(Stored items)
————
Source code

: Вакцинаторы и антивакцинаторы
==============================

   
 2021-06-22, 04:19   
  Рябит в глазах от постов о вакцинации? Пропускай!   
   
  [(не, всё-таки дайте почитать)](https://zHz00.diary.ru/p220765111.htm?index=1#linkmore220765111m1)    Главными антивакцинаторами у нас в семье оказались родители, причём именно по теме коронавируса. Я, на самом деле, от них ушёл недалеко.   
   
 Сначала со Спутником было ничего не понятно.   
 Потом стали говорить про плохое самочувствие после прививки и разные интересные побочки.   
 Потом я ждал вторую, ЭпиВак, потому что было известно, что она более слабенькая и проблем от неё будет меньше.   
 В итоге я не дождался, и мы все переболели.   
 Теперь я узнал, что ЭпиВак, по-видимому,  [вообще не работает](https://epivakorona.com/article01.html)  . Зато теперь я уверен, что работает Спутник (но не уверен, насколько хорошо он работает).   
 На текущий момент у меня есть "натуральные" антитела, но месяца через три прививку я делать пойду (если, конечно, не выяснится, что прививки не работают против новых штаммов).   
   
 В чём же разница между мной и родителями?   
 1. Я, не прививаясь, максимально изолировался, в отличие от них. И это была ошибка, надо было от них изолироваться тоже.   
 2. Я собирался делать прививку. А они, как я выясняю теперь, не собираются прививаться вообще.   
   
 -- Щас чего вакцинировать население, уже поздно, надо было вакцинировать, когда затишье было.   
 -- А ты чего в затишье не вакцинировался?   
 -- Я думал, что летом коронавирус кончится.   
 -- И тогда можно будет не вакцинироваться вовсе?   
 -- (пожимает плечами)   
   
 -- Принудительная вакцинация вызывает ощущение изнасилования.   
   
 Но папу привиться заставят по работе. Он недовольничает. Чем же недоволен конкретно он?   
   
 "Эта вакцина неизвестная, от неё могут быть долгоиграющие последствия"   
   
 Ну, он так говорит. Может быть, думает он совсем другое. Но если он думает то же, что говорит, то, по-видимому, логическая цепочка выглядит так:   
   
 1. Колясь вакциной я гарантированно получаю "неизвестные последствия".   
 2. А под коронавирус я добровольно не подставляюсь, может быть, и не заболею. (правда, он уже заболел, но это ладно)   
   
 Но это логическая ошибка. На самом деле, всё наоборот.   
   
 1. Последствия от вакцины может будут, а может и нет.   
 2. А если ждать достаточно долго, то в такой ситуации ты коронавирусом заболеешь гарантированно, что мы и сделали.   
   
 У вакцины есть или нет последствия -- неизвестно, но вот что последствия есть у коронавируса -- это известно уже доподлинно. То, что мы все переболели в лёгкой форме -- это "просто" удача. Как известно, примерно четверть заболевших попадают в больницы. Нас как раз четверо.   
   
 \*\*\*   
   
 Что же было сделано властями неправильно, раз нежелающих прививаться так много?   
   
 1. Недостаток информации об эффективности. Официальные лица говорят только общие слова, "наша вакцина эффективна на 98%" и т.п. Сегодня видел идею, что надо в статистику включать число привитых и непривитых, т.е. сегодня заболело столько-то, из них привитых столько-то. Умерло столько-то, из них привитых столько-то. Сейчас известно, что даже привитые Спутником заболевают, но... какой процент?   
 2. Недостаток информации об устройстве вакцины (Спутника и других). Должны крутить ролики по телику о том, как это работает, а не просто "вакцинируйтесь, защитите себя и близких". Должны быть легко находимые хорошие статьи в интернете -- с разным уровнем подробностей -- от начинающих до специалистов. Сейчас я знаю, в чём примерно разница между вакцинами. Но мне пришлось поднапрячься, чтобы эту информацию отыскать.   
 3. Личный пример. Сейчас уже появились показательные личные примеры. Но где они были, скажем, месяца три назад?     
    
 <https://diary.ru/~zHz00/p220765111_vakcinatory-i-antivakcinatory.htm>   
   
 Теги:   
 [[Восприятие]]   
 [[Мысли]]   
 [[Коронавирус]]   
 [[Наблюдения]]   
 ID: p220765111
————
• [Activity] Using only the entries above, output the line with "1. Последствия от", the line with "Что же было", and all lines between them, exactly as they stand.

• [Answer box]
 1. Последствия от вакцины может будут, а может и нет.   
 2. А если ждать достаточно долго, то в такой ситуации ты коронавирусом заболеешь гарантированно, что мы и сделали.   
   
 У вакцины есть или нет последствия -- неизвестно, но вот что последствия есть у коронавируса -- это известно уже доподлинно. То, что мы все переболели в лёгкой форме -- это "просто" удача. Как известно, примерно четверть заболевших попадают в больницы. Нас как раз четверо.   
   
 \*\*\*   
   
 Что же было сделано властями неправильно, раз нежелающих прививаться так много?   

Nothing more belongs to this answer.